» WORKING DATA
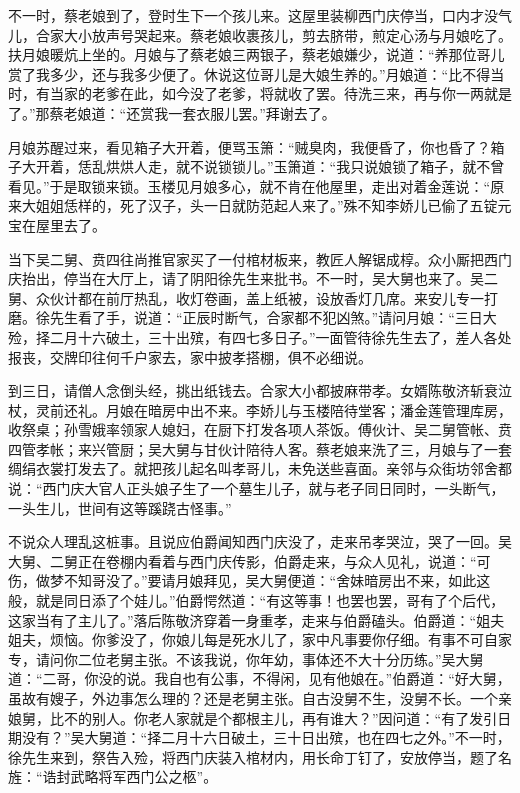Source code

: 不一时，蔡老娘到了，登时生下一个孩儿来。这屋里装柳西门庆停当，口内才没气儿，合家大小放声号哭起来。蔡老娘收裹孩儿，剪去脐带，煎定心汤与月娘吃了。扶月娘暖炕上坐的。月娘与了蔡老娘三两银子，蔡老娘嫌少，说道：“养那位哥儿赏了我多少，还与我多少便了。休说这位哥儿是大娘生养的。”月娘道：“比不得当时，有当家的老爹在此，如今没了老爹，将就收了罢。待洗三来，再与你一两就是了。”那蔡老娘道：“还赏我一套衣服儿罢。”拜谢去了。

月娘苏醒过来，看见箱子大开着，便骂玉箫：“贼臭肉，我便昏了，你也昏了？箱子大开着，恁乱烘烘人走，就不说锁锁儿。”玉箫道：“我只说娘锁了箱子，就不曾看见。”于是取锁来锁。玉楼见月娘多心，就不肯在他屋里，走出对着金莲说：“原来大姐姐恁样的，死了汉子，头一日就防范起人来了。”殊不知李娇儿已偷了五锭元宝在屋里去了。

当下吴二舅、贲四往尚推官家买了一付棺材板来，教匠人解锯成椁。众小厮把西门庆抬出，停当在大厅上，请了阴阳徐先生来批书。不一时，吴大舅也来了。吴二舅、众伙计都在前厅热乱，收灯卷画，盖上纸被，设放香灯几席。来安儿专一打磨。徐先生看了手，说道：“正辰时断气，合家都不犯凶煞。”请问月娘：“三日大殓，择二月十六破土，三十出殡，有四七多日子。”一面管待徐先生去了，差人各处报丧，交牌印往何千户家去，家中披孝搭棚，俱不必细说。

到三日，请僧人念倒头经，挑出纸钱去。合家大小都披麻带孝。女婿陈敬济斩衰泣杖，灵前还礼。月娘在暗房中出不来。李娇儿与玉楼陪待堂客；潘金莲管理库房，收祭桌；孙雪娥率领家人媳妇，在厨下打发各项人茶饭。傅伙计、吴二舅管帐、贲四管孝帐；来兴管厨；吴大舅与甘伙计陪待人客。蔡老娘来洗了三，月娘与了一套绸绢衣裳打发去了。就把孩儿起名叫孝哥儿，未免送些喜面。亲邻与众街坊邻舍都说：“西门庆大官人正头娘子生了一个墓生儿子，就与老子同日同时，一头断气，一头生儿，世间有这等蹊跷古怪事。”

不说众人理乱这桩事。且说应伯爵闻知西门庆没了，走来吊孝哭泣，哭了一回。吴大舅、二舅正在卷棚内看着与西门庆传影，伯爵走来，与众人见礼，说道：“可伤，做梦不知哥没了。”要请月娘拜见，吴大舅便道：“舍妹暗房出不来，如此这般，就是同日添了个娃儿。”伯爵愕然道：“有这等事！也罢也罢，哥有了个后代，这家当有了主儿了。”落后陈敬济穿着一身重孝，走来与伯爵磕头。伯爵道：“姐夫姐夫，烦恼。你爹没了，你娘儿每是死水儿了，家中凡事要你仔细。有事不可自家专，请问你二位老舅主张。不该我说，你年幼，事体还不大十分历练。”吴大舅道：“二哥，你没的说。我自也有公事，不得闲，见有他娘在。”伯爵道：“好大舅，虽故有嫂子，外边事怎么理的？还是老舅主张。自古没舅不生，没舅不长。一个亲娘舅，比不的别人。你老人家就是个都根主儿，再有谁大？”因问道：“有了发引日期没有？”吴大舅道：“择二月十六日破土，三十日出殡，也在四七之外。”不一时，徐先生来到，祭告入殓，将西门庆装入棺材内，用长命丁钉了，安放停当，题了名旌：“诰封武略将军西门公之柩”。

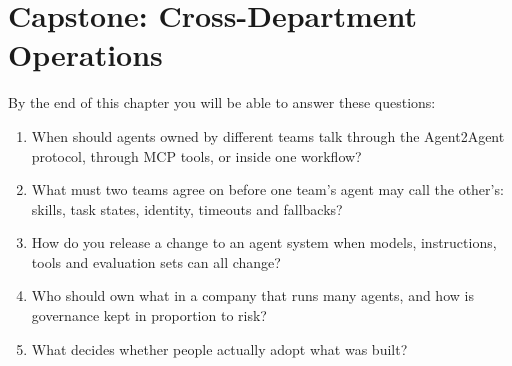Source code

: 
\chapter{Capstone: Cross-Department Operations}
\label{ch:capstone}

\begin{chapterquestions}
By the end of this chapter you will be able to answer these questions:
\begin{enumerate}[leftmargin=*,itemsep=2pt]
  \item When should agents owned by different teams talk through the Agent2Agent protocol, through MCP tools, or inside one workflow?
  \item What must two teams agree on before one team's agent may call the other's: skills, task states, identity, timeouts and fallbacks?
  \item How do you release a change to an agent system when models, instructions, tools and evaluation sets can all change?
  \item Who should own what in a company that runs many agents, and how is governance kept in proportion to risk?
  \item What decides whether people actually adopt what was built?
\end{enumerate}
\end{chapterquestions}

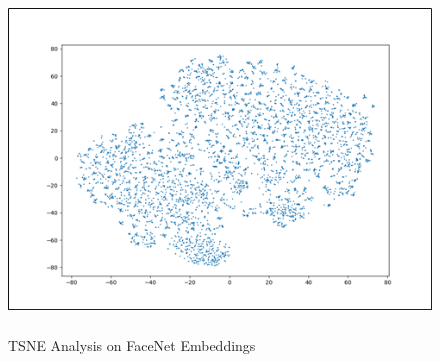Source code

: \documentclass[12pt]{article}
\renewcommand{\_}{\kern-1.5pt\textunderscore\kern-1.5pt}
\begin{document}
\vspace{\baselineskip}
\begin{Center}



\begin{figure}[H]
	\begin{Center}
		\includegraphics[width=5.09in,height=3.6in]{./media/image8.png}
		\caption{TSNE Analysis on FaceNet Embeddings}
		\label{fig:TSNE_Analysis_on_FaceNet_Embeddings}
	\end{Center}
\end{figure}



\\

\end{Center}\par
\end{document}
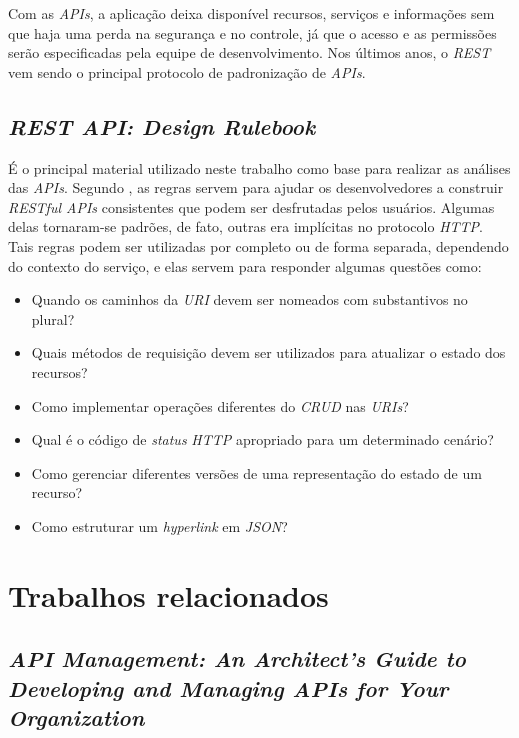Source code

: Com as \textit{APIs}, a aplicação deixa disponível recursos, serviços e informações sem que haja uma perda na segurança e no controle, já que o acesso e as permissões serão especificadas pela equipe de desenvolvimento. Nos últimos anos, o \textit{REST} vem sendo o principal protocolo de padronização de \textit{APIs}.

\subsection{\textit{REST API: Design Rulebook}}

É o principal material utilizado neste trabalho como base para realizar as análises das \textit{APIs}. Segundo \cite{Masse:2016}, as regras servem para ajudar os desenvolvedores a construir \textit{RESTful APIs} consistentes que podem ser desfrutadas pelos usuários. Algumas delas tornaram-se padrões, de fato, outras era implícitas no protocolo \textit{HTTP}. Tais regras podem ser utilizadas por completo ou de forma separada, dependendo do contexto do serviço, e elas servem para responder algumas questões como:

\begin{itemize}
	\item Quando os caminhos da \textit{URI} devem ser nomeados com substantivos no plural?
	\item Quais métodos de requisição devem ser utilizados para atualizar o estado dos recursos?
	\item Como implementar operações diferentes do \textit{CRUD} nas \textit{URIs}?
	\item Qual é o código de \textit{status} \textit{HTTP} apropriado para um determinado cenário?
	\item Como gerenciar diferentes versões de uma representação do estado de um recurso?
	\item Como estruturar um \textit{hyperlink} em \textit{JSON}? 
\end{itemize}

\section{Trabalhos relacionados}

\subsection{\textit{API Management: An Architect’s Guide to Developing and Managing APIs for Your Organization}}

» WORK INSTRUCTION
Where does the string "principal" appear in the records above? Return every line that holds it.

» SOLUTION FOR THIS EXERCISE
: Com as \textit{APIs}, a aplicação deixa disponível recursos, serviços e informações sem que haja uma perda na segurança e no controle, já que o acesso e as permissões serão especificadas pela equipe de desenvolvimento. Nos últimos anos, o \textit{REST} vem sendo o principal protocolo de padronização de \textit{APIs}.
É o principal material utilizado neste trabalho como base para realizar as análises das \textit{APIs}. Segundo \cite{Masse:2016}, as regras servem para ajudar os desenvolvedores a construir \textit{RESTful APIs} consistentes que podem ser desfrutadas pelos usuários. Algumas delas tornaram-se padrões, de fato, outras era implícitas no protocolo \textit{HTTP}. Tais regras podem ser utilizadas por completo ou de forma separada, dependendo do contexto do serviço, e elas servem para responder algumas questões como:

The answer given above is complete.